==== Available data ====

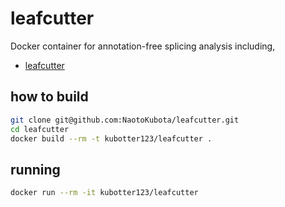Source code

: # leafcutter

Docker container for annotation-free splicing analysis including,
- [leafcutter](https://github.com/davidaknowles/leafcutter)

## how to build

```sh
git clone git@github.com:NaotoKubota/leafcutter.git
cd leafcutter
docker build --rm -t kubotter123/leafcutter .
```

## running

```sh
docker run --rm -it kubotter123/leafcutter
```
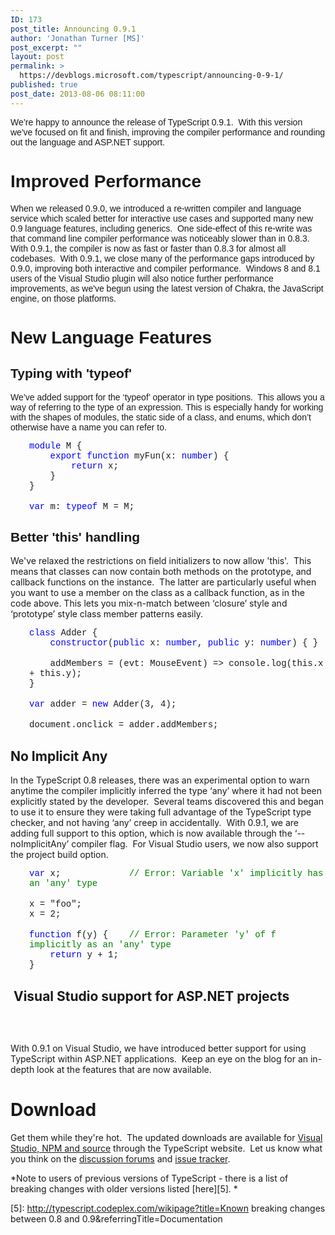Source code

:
 ```yaml
---
ID: 173
post_title: Announcing 0.9.1
author: 'Jonathan Turner [MS]'
post_excerpt: ""
layout: post
permalink: >
  https://devblogs.microsoft.com/typescript/announcing-0-9-1/
published: true
post_date: 2013-08-06 08:11:00
---
```

<span style="font-family: arial,helvetica,sans-serif">We’re happy to announce the release of TypeScript 0.9.1.  With this version we've focused on fit and finish, improving the compiler performance and rounding out the language and ASP.NET support.</span>

# <span style="font-family: arial,helvetica,sans-serif">Improved Performance</span>

<span style="font-family: arial,helvetica,sans-serif">When we released 0.9.0, we introduced a re-written compiler and language service which scaled better for interactive use cases and supported many new 0.9 language features, including generics.  One side-effect of this re-write was that command line compiler performance was noticeably slower than in 0.8.3.  With 0.9.1, the compiler is now as fast or faster than 0.8.3 for almost all codebases.  With 0.9.1, we close many of the performance gaps introduced by 0.9.0, improving both interactive and compiler performance.  Windows 8 and 8.1 users of the Visual Studio plugin will also notice further performance improvements, as we've begun using the latest version of Chakra, the JavaScript engine, on those platforms.</span>

# <span style="font-family: arial,helvetica,sans-serif">New Language Features</span>

## <span style="font-family: arial,helvetica,sans-serif">Typing with 'typeof'</span>

<span style="font-family: arial,helvetica,sans-serif">We’ve added support for the ‘typeof’ operator in type positions.  This allows you a way of referring to the type of an expression. This is especially handy for working with the shapes of modules, the static side of a class, and enums, which don’t otherwise have a name you can refer to.</span>

<p style="padding-left: 30px">
  <span style="font-family: courier new,courier"><span style="color: #0000ff">module</span> M {</span><br /><span style="font-family: courier new,courier"><span style="color: #0000ff">    export</span> <span style="color: #0000ff">function</span> myFun(x: <span style="color: #0000ff">number</span>) {</span><br /><span style="font-family: courier new,courier"><span style="color: #0000ff">        return</span> x;</span><br /><span style="font-family: courier new,courier">    }</span><br /><span style="font-family: courier new,courier">}</span><br /><br /><span style="font-family: courier new,courier"><span style="color: #0000ff">var</span> m: <span style="color: #0000ff">typeof</span> M = M;</span>
</p>

<h2 style="text-align: left">
  <span style="font-family: arial,helvetica,sans-serif">Better 'this' handling</span>
</h2>

<p style="text-align: left">
  We've relaxed the restrictions on field initializers to now allow 'this'.  This means that classes can now contain both methods on the prototype, and callback functions on the instance.  The latter are particularly useful when you want to use a member on the class as a callback function, as in the code above. This lets you mix-n-match between ‘closure’ style and ‘prototype’ style class member patterns easily.
</p>

<p style="text-align: left;padding-left: 30px">
  <span style="font-family: courier new,courier"><span style="color: #0000ff">class</span> Adder {</span><br /><span style="font-family: courier new,courier"><span style="color: #0000ff">    constructor</span>(<span style="color: #0000ff">public</span> x: <span style="color: #0000ff">number</span>, <span style="color: #0000ff">public</span> y: <span style="color: #0000ff">number</span>) { }</span><br /><br /><span style="font-family: courier new,courier">    addMembers = (evt: MouseEvent) => console.log(this.x + this.y);</span><br /><span style="font-family: courier new,courier">}</span><br /><br /><span style="font-family: courier new,courier"><span style="color: #0000ff">var</span> adder = <span style="color: #0000ff">new</span> Adder(3, 4);</span><br /><br /><span style="font-family: courier new,courier">document.onclick = adder.addMembers;</span>
</p>

<h2 style="text-align: left">
  No Implicit Any
</h2>

<p style="text-align: left">
  In the TypeScript 0.8 releases, there was an experimental option to warn anytime the compiler implicitly inferred the type ‘any’ where it had not been explicitly stated by the developer.  Several teams discovered this and began to use it to ensure they were taking full advantage of the TypeScript type checker, and not having ‘any’ creep in accidentally.  With 0.9.1, we are adding full support to this option, which is now available through the ‘--noImplicitAny’ compiler flag.  For Visual Studio users, we now also support the <TypeScriptNoImplicitAny> project build option. 
</p>

<p style="padding-left: 30px">
  <span style="font-family: courier new,courier"><span style="color: #0000ff">var</span> x;             <span style="color: #008000">// Error: Variable 'x' implicitly has an 'any' type</span></span><br /><br /><span style="font-family: courier new,courier">x = "foo";</span><br /><span style="font-family: courier new,courier">x = 2;</span><br /><br /><span style="font-family: courier new,courier"><span style="color: #0000ff">function</span> f(y) {    <span style="color: #008000">// Error: Parameter 'y' of f implicitly as an 'any' type</span></span><br /><span style="font-family: courier new,courier"><span style="color: #0000ff">    return</span> y + 1;</span><br /><span style="font-family: courier new,courier">}</span>
</p>

##  Visual Studio support for ASP.NET projects

[<img src="https://devblogs.microsoft.com/00/00/01/56/67/8625.nuget3.png" alt="" border="0" />][1]

 

With 0.9.1 on Visual Studio, we have introduced better support for using TypeScript within ASP.NET applications.  Keep an eye on the blog for an in-depth look at the features that are now available.

# Download

Get them while they're hot.  The updated downloads are available for [Visual Studio, NPM and source][2] through the TypeScript website.  Let us know what you think on the [discussion forums][3] and [issue tracker][4].

*Note to users of previous versions of TypeScript - there is a list of breaking changes with older versions listed [here][5]. *

 [1]: https://devblogs.microsoft.com/00/00/01/56/67/8625.nuget3.png
 [2]: http://www.typescriptlang.org/#Download
 [3]: http://typescript.codeplex.com/discussions
 [4]: http://typescript.codeplex.com/workitem/list/basic
 [5]: http://typescript.codeplex.com/wikipage?title=Known breaking changes between 0.8 and 0.9&referringTitle=Documentation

====

For each line of the data that has the word "devblogs", report that line.

  https://devblogs.microsoft.com/typescript/announcing-0-9-1/
[<img src="https://devblogs.microsoft.com/00/00/01/56/67/8625.nuget3.png" alt="" border="0" />][1]
 [1]: https://devblogs.microsoft.com/00/00/01/56/67/8625.nuget3.png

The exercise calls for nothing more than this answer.